Frederico Buaque e André José segredaram ao ‘O CRIME’ que ouviram, “por portas e travessas”, que a alegada sócia da Paviterra é uma empresa denominada “CAFRAN”, que, entretanto, consideram ser fantasma. “Apenas ouvimos falar, por portas e travessas, de uma tal de CAFRAN, mas há rumores de que a mesma empresa é fantasma. Ou seja, não tem escritórios nem localização”, elucidaram, para mais adiante dizer que um técnico do IGAPE, Júlio Londa, em Janeiro passado, teria ido atrás de informações a respeito da referida empresa, mas não encontrou qualquer dado sobre a mesma.

Por outro lado, contaram, o aludido técnico do IGAPE teria remetido uma procuração junto do Ministério das Finanças denunciando “tal fraude”.

Para eles, está claro que não passa mais do que uma engenharia engendrada por um grupo de indivíduos que não quer dar a cara, mas que estão a dificultar a vida do colectivo de ex-trabalhadores da Paviterra. “Pensamos que estas pessoas querem, também, ter a sua “fatia de bolo” neste processo, por isso estão a dificultar isso”, denuncia Frederico Buaque.

Se existissem sócios, reitera Buaque, “o Estado não deveria proceder à extinção da empresa de forma unilateral, mas sim, procederia por comum acordo entre as partes”, disse, acrescentando, por isso, que os documentos que possuem, quer da exoneração do antigo director-geral da Paviterra, quer da nomeação da comissão de gestão, publicados em Diário da República e no Jornal de Angola, pelo então Instituto do Sector Empresarial Público (ISEP), agora IGAPE, fala apenas em empresas públicas em liquidação, e não em sociedades mistas.

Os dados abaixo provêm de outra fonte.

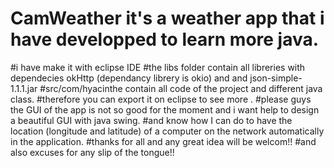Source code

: # CamWeather it's a weather app that i have developped to learn more java.
#i have make it with eclipse IDE 
#the libs folder contain all libreries with dependecies okHttp (dependancy librery is okio) and and json-simple-1.1.1.jar
#src/com/hyacinthe contain all code of the project and different java class.
#therefore you can export it on eclipse to see more .
#please guys the GUI of the app is not so good for the moment and i want help to design a beautiful GUI with java swing. 
#and know how I can do to have the location (longitude and latitude) of a computer on the network automatically in the application.
#thanks for all and any great idea will be welcom!!
#and also excuses for any slip of the tongue!!
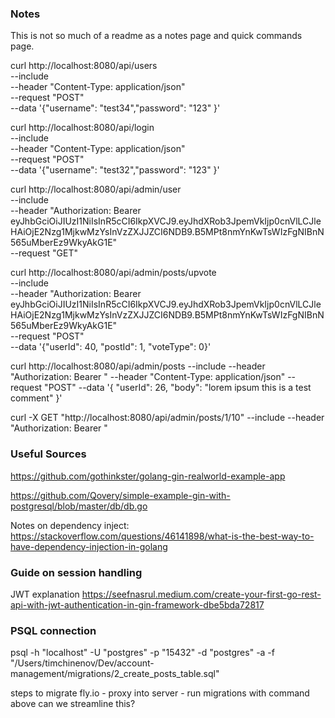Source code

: ### Notes
This is not so much of a readme as a notes page and quick commands page.

curl http://localhost:8080/api/users \
    --include \
    --header "Content-Type: application/json" \
    --request "POST" \
    --data '{"username": "test34","password": "123" }'

curl http://localhost:8080/api/login \
    --include \
    --header "Content-Type: application/json" \
    --request "POST" \
    --data '{"username": "test32","password": "123" }'


curl http://localhost:8080/api/admin/user \
    --include \
	--header "Authorization: Bearer eyJhbGciOiJIUzI1NiIsInR5cCI6IkpXVCJ9.eyJhdXRob3JpemVkIjp0cnVlLCJleHAiOjE2Nzg1MjkwMzYsInVzZXJJZCI6NDB9.B5MPt8nmYnKwTsWIzFgNIBnN565uMberEz9WkyAkG1E" \
    --request "GET"

curl http://localhost:8080/api/admin/posts/upvote \
    --include \
	--header "Authorization: Bearer eyJhbGciOiJIUzI1NiIsInR5cCI6IkpXVCJ9.eyJhdXRob3JpemVkIjp0cnVlLCJleHAiOjE2Nzg1MjkwMzYsInVzZXJJZCI6NDB9.B5MPt8nmYnKwTsWIzFgNIBnN565uMberEz9WkyAkG1E" \
    --request "POST" \
    --data '{"userId": 40, "postId": 1, "voteType": 0}'

curl http://localhost:8080/api/admin/posts --include --header "Authorization: Bearer <token>" --header "Content-Type: application/json" --request "POST" --data '{ "userId": 26, "body": "lorem ipsum this is a test comment" }'

curl -X GET "http://localhost:8080/api/admin/posts/1/10" --include --header "Authorization: Bearer <token>"

### Useful Sources
https://github.com/gothinkster/golang-gin-realworld-example-app

https://github.com/Qovery/simple-example-gin-with-postgresql/blob/master/db/db.go

Notes on dependency inject:
https://stackoverflow.com/questions/46141898/what-is-the-best-way-to-have-dependency-injection-in-golang

### Guide on session handling
JWT explanation
https://seefnasrul.medium.com/create-your-first-go-rest-api-with-jwt-authentication-in-gin-framework-dbe5bda72817


### PSQL connection
psql -h "localhost" -U "postgres" -p "15432" -d "postgres" -a -f "/Users/timchinenov/Dev/account-management/migrations/2_create_posts_table.sql"

steps to migrate fly.io
    - proxy into server
    - run migrations with command above
    can we streamline this?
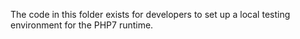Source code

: The code in this folder exists for developers to set up a local testing 
environment for the PHP7 runtime. 
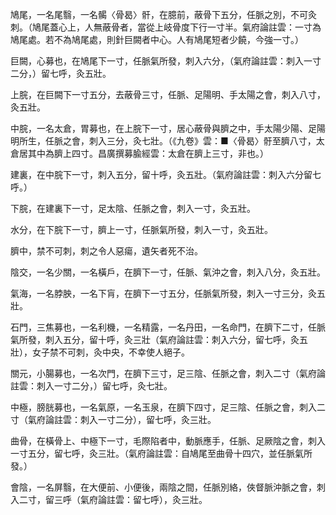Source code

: 鳩尾，一名尾翳，一名𩩲〈骨曷〉骭，在臆前，蔽骨下五分，任脈之別，不可灸刺。（鳩尾蓋心上，人無蔽骨者，當從上岐骨度下行一寸半。氣府論註雲：一寸為鳩尾處。若不為鳩尾處，則針巨闕者中心。人有鳩尾短者少饒，今強一寸。）

巨闕，心募也，在鳩尾下一寸，任脈氣所發，刺入六分，（氣府論註雲：刺入一寸二分，）留七呼，灸五壯。

上脘，在巨闕下一寸五分，去蔽骨三寸，任脈、足陽明、手太陽之會，刺入八寸，灸五壯。

中脘，一名太倉，胃募也，在上脘下一寸，居心蔽骨與臍之中，手太陽少陽、足陽明所生，任脈之會，刺入三分，灸七壯。（《九卷》雲：■〈骨曷〉骬至臍八寸，太倉居其中為臍上四寸。昌廣撰募腧經雲：太倉在臍上三寸，非也。）

建裏，在中脘下一寸，刺入五分，留十呼，灸五壯。（氣府論註雲：刺入六分留七呼。）

下脘，在建裏下一寸，足太陰、任脈之會，刺入一寸，灸五壯。

水分，在下脘下一寸，臍上一寸，任脈氣所發，刺入一寸，灸五壯。

臍中，禁不可刺，刺之令人惡瘍，遺矢者死不治。

陰交，一名少關，一名橫戶，在臍下一寸，任脈、氣沖之會，刺入八分，灸五壯。

氣海，一名脖胦，一名下肓，在臍下一寸五分，任脈氣所發，刺入一寸三分，灸五壯。

石門，三焦募也，一名利機，一名精露，一名丹田，一名命門，在臍下二寸，任脈氣所發，刺入五分，留十呼，灸三壯（氣府論註雲：刺入六分，留七呼，灸五壯），女子禁不可刺，灸中央，不幸使人絕子。

關元，小腸募也，一名次門，在臍下三寸，足三陰、任脈之會，刺入二寸（氣府論註雲：刺入一寸二分，）留七呼，灸七壯。

中極，膀胱募也，一名氣原，一名玉泉，在臍下四寸，足三陰、任脈之會，刺入二寸（氣府論註雲：刺入一寸二分），留七呼，灸三壯。

曲骨，在橫骨上、中極下一寸，毛際陷者中，動脈應手，任脈、足厥陰之會，刺入一寸五分，留七呼，灸三壯。（氣府論註雲：自鳩尾至曲骨十四穴，並任脈氣所發。）

會陰，一名屏翳，在大便前、小便後，兩陰之間，任脈別絡，俠督脈沖脈之會，刺入二寸，留三呼（氣府論註雲：留七呼），灸三壯。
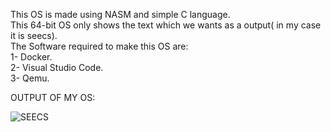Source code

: This OS is made using NASM and simple C language.<br>
This 64-bit OS only shows the text which we wants as a output( in my case it is seecs). <br>
The Software required to make this OS are: <br>
1- Docker.<br>
2- Visual Studio Code.<br>
3- Qemu.<br>

OUTPUT OF MY OS: 





![SEECS](https://user-images.githubusercontent.com/62289065/115402594-fd68ba00-a204-11eb-9ae5-567c0ce7a6a7.PNG)
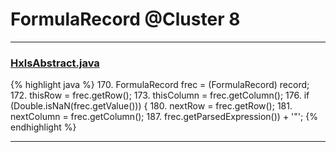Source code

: # FormulaRecord @Cluster 8

***

### [HxlsAbstract.java](https://searchcode.com/codesearch/view/68613461/)
{% highlight java %}
170. FormulaRecord frec = (FormulaRecord) record;
172. thisRow = frec.getRow();
173. thisColumn = frec.getColumn();
176.   if (Double.isNaN(frec.getValue())) {
180.     nextRow = frec.getRow();
181.     nextColumn = frec.getColumn();
187.       frec.getParsedExpression()) + '"';
{% endhighlight %}

***

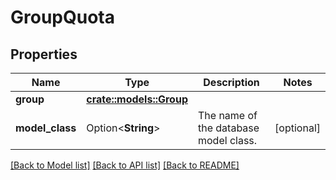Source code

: # GroupQuota

## Properties

Name | Type | Description | Notes
------------ | ------------- | ------------- | -------------
**group** | [**crate::models::Group**](Group.md) |  | 
**model_class** | Option<**String**> | The name of the database model class. | [optional]

[[Back to Model list]](../README.md#documentation-for-models) [[Back to API list]](../README.md#documentation-for-api-endpoints) [[Back to README]](../README.md)


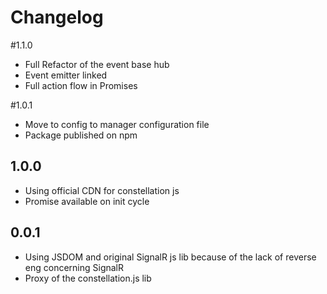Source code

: # Changelog

#1.1.0
* Full Refactor of the event base hub
* Event emitter linked
* Full action flow in Promises

#1.0.1
* Move to config to manager configuration file
* Package published on npm

## 1.0.0
* Using official CDN for constellation js
* Promise available on init cycle

## 0.0.1

* Using JSDOM and original SignalR js lib because of the lack of reverse eng concerning SignalR
* Proxy of the constellation.js lib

“Para nós, isto é uma engenharia engendrada por um grupo de “chicos espertos” para locupletar-se às custas do Estado. Quem são estas pessoas e em que cidade do país vivem?”, questiona.

O leilão 

Por outro lado, conta André, em 2015, no âmbito do processo de extinção e liquidação da Paviterra, um quadro sénior do IGAPE, realizou um leilão para comercialização dos equipamentos da empresa, alegando que o país estava em crise e que o dinheiro angariado nesta venda seria usado para pagar os ex-trabalhadores. “Só que, infelizmente, nunca chegamos a ver este dinheiro. Mas venderam todos os equipamentos que estavam cá em Luanda, no Uíge e no Cuito (Bié)”, explicou, acrescentando que foram comercializadas, em leilão, jazidas, britadeiras, camiões e outras máquinas, tendo sido angariados mais ou menos USD 5 milhões.

“E o Dr. Walter Barros, que nessa altura era o PCA do IGAPE, nos havia dito que a nossa dívida era de USD 800 mil. Então, se eles arrecadaram cinco milhões de dólares, tinha dinheiro suficiente para nos pagar os salários em atraso, indemnizações e até a segurança social”, asseverou, acrescentando que há antigos funcionários com idade de reforma e que necessitam destas pensões para sobreviverem.

“Infelizmente, para estas pessoas, entre idosos, órfãos e viúvas, estão aí, abandonadas à sua própria sorte, e o IGAPE nada faz para os acudir”.